::: SUPPLIED DATA
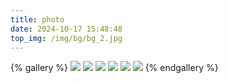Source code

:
 ```yaml
---
title: photo
date: 2024-10-17 15:48:48
top_img: /img/bg/bg_2.jpg
---
```

{% gallery %}
![](/img/bg/bg_1.jpg)
![](/img/bg/bg_2.jpg)
![](/img/bg/bg_4.jpg)
![](/img/bg/cat_1.jpg)
![](/img/bg/cat_2.jpg)
![](/img/bg/peep-7.png)
{% endgallery %}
::::::
All the material above should be written out exactly, with images omitted.

OUTPUT
Source code

:
 ```yaml
---
title: photo
date: 2024-10-17 15:48:48
top_img: /img/bg/bg_2.jpg
---
```

{% gallery %}
![](/img/bg/bg_1.jpg)
![](/img/bg/bg_2.jpg)
![](/img/bg/bg_4.jpg)
![](/img/bg/cat_1.jpg)
![](/img/bg/cat_2.jpg)
![](/img/bg/peep-7.png)
{% endgallery %}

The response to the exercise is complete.